Start the deployment and inspect all three services:
cd /opt/searxng
docker compose config --quiet
docker compose up -d
docker compose ps
docker compose logs --tail=100 core valkey caddy
Test Valkey, TLS, search, and the limiter
Read the credentials, then check the state service and the authenticated HTTPS path:
cd /opt/searxng
SEARCH_USER=$(sed -n 's/^SEARCH_USER=//p' .env)
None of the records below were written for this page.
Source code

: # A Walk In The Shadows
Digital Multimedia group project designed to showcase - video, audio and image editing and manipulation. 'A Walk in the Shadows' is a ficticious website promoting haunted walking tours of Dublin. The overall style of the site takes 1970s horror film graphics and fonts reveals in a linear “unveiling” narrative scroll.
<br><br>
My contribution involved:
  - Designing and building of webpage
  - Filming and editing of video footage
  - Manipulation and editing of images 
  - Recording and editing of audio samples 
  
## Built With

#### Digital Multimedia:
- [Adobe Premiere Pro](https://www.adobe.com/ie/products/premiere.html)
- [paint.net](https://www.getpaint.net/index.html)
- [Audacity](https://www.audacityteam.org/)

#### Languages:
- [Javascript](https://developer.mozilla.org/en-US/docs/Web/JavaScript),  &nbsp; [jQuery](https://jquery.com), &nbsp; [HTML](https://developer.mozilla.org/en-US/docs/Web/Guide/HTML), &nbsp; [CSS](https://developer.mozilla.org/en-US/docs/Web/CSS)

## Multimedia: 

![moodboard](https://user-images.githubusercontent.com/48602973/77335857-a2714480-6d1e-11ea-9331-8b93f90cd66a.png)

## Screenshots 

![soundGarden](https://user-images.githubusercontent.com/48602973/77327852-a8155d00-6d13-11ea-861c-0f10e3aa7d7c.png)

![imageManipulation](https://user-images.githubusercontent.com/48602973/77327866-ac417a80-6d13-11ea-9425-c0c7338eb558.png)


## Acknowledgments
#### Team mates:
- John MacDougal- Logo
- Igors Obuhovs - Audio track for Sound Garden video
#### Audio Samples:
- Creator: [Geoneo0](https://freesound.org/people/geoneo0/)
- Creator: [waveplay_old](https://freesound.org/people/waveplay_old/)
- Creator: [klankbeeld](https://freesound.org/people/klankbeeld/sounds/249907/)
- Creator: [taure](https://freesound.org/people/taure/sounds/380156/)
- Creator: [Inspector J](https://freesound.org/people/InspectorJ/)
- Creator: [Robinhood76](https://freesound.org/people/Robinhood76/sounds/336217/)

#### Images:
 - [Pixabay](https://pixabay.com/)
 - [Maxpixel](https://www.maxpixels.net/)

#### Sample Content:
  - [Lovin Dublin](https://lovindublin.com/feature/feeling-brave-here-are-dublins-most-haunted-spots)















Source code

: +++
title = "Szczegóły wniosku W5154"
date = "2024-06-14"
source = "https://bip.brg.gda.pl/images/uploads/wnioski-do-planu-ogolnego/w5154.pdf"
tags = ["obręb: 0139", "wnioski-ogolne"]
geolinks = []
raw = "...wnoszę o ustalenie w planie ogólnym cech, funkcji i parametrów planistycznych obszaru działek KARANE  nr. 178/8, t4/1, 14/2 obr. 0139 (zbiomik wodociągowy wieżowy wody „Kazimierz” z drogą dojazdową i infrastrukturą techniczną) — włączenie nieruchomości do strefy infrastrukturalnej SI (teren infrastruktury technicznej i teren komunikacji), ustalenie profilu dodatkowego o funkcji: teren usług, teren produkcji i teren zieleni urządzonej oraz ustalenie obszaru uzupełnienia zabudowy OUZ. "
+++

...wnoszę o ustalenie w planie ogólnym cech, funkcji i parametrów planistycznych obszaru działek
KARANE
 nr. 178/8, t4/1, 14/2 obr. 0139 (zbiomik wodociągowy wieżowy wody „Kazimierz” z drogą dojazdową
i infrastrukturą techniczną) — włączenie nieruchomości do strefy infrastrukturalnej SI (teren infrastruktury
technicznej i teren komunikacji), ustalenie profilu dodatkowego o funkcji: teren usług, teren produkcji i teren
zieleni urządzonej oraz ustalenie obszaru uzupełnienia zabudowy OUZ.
read -rsp 'Private SearXNG password: ' SEARCH_PASSWORD
printf '\n'
docker compose exec valkey valkey-cli ping
curl -fsSI -u "$SEARCH_USER:$SEARCH_PASSWORD" https://search.example.com/
Valkey must return PONG and the authenticated request must succeed. Next, prove that an unauthenticated request is refused and that Docker has not opened the private ports on the host:
curl -sS -o /dev/null -w '%{http_code}\n' https://search.example.com/
sudo ss -lntp | grep -E ':(8080|6379)\b'
The first command must print 401; the second must print nothing.
The default output format is HTML, so test with a real search rather than a JSON endpoint. Send browser-like headers and require at least one rendered result:
curl -fsS \
-u "$SEARCH_USER:$SEARCH_PASSWORD" \
-A 'Mozilla/5.0 (X11; Linux x86_64) AppleWebKit/537.36 Chrome/126 Safari/537.36' \
-H 'Accept: text/html,application/xhtml+xml,application/xml;q=0.9,*/*;q=0.8' \
-H 'Accept-Language: en-US,en;q=0.8' \
-H 'Accept-Encoding: gzip, deflate, br' \
--compressed \
--data-urlencode 'q=SearXNG metasearch' \
https://search.example.com/search \
-o /tmp/searxng-search.html
grep -q '<article class="result ' /tmp/searxng-search.html
rm /tmp/searxng-search.html
Repeat the search in a real browser and open one result. If the page fills with engine errors, the search did not really succeed; the error messages and logs will tell you why.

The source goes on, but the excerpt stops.